# long term reliability of allroad suspension system?



## sieben (Nov 23, 2002)

does anyone have an early allroad with 60, 70, 80k miles or more?
what has your experience been with the reliability of the adjustable suspension?
I can only imagine that they'll last 80k miles or so and require replacement at a cost of several thousand $
all comments appreciated


----------



## A4Jetta (Feb 16, 1999)

*Re: long term reliability of allroad suspension system? (silver30v)*

I haven't heard of any quality problems with allroad's air suspension. My friend's mom owns a 01, its air suspension still works fine after a couple of years of ownership.


----------



## sieben (Nov 23, 2002)

*Re: long term reliability of allroad suspension system? (A4Jetta)*


_Quote, originally posted by *A4Jetta* »_I haven't heard of any quality problems with allroad's air suspension.
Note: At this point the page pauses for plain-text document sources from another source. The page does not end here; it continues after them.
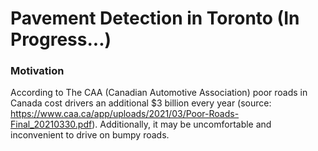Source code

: # Pavement Detection in Toronto (In Progress...)

### Motivation
According to The CAA (Canadian Automotive Association) poor roads in Canada cost drivers an additional $3 billion every year (source: https://www.caa.ca/app/uploads/2021/03/Poor-Roads-Final_20210330.pdf). Additionally, it may be uncomfortable and inconvenient to drive on bumpy roads.

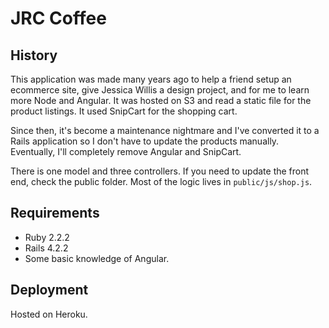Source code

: # JRC Coffee

## History

This application was made many years ago to help a friend setup an ecommerce
site, give Jessica Willis a design project, and for me to learn more Node and
Angular. It was hosted on S3 and read a static file for the product
listings. It used SnipCart for the shopping cart.

Since then, it's become a maintenance nightmare and I've converted it to a
Rails application so I don't have to update the products manually. Eventually,
I'll completely remove Angular and SnipCart.

There is one model and three controllers. If you need to
update the front end, check the public folder. Most of the logic lives in
`public/js/shop.js`.

## Requirements

- Ruby 2.2.2
- Rails 4.2.2
- Some basic knowledge of Angular.

## Deployment

Hosted on Heroku.
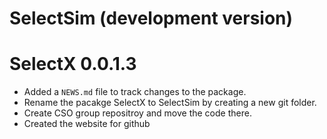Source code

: # SelectSim (development version)


# SelectX 0.0.1.3

* Added a `NEWS.md` file to track changes to the package.
* Rename the pacakge SelectX to SelectSim by creating a new git folder.
* Create CSO group repositroy and move the code there.
* Created the website for github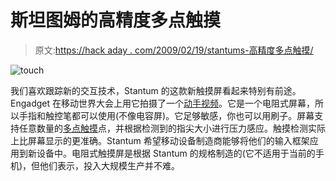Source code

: # 斯坦图姆的高精度多点触摸

> 原文:[https://hack aday . com/2009/02/19/stantums-高精度多点触摸/](https://hackaday.com/2009/02/19/stantums-high-precision-multitouch/)

![touch](../Images/2f371555fb00903bff482af9e9da62b6.png "touch")

我们喜欢跟踪新的交互技术，Stantum 的这款新触摸屏看起来特别有前途。Engadget 在移动世界大会上用它拍摄了一个[动手视频](http://www.engadget.com/2009/02/19/stantums-mind-blowing-multitouch-interface-on-video/ "Stantum's mind-blowing multitouch interface on video! - Engadget")。它是一个电阻式屏幕，所以手指和触控笔都可以使用(不像电容屏)。它足够敏感，你也可以用刷子。屏幕支持任意数量的[多点触摸](http://hackaday.com/tag/multitouch/ "multitouch  - Hack a Day")点，并根据检测到的指尖大小进行压力感应。触摸检测实际上比屏幕显示的更准确。Stantum 希望移动设备制造商能够将他们的输入框架应用到新设备中。电阻式触摸屏是根据 Stantum 的规格制造的(它不适用于当前的手机)，但他们表示，投入大规模生产并不难。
My friend's mom owns a 01, its air suspension still works fine after a couple of years of ownership.

how many miles?
I've seen quite a few allroads on ebay with 50-60k+ miles for good prices, but wonder about this
also, the current allroad lease deal is sweet (in which case I wouldn't have to worry about long term) but the buyout after the lease still looks good


----------



## A4Jetta (Feb 16, 1999)

*Re: long term reliability of allroad suspension system? (silver30v)*

01 allroad with 80000+km. She uses it as a realtor car to drive clients around.


----------



## paulsb01 (Mar 11, 2003)

*I have 40K..no problem. I know others.. with much more..*

Most of us all have extended warranties...just in case. Those who have had a problem with their suspension have been covered early on. So far no reports of an older ar having an leaks in their air bags or the air pump going... yet... GREAT Car!! Long term...turbos are more likely (IMHO) than the suspension.


----------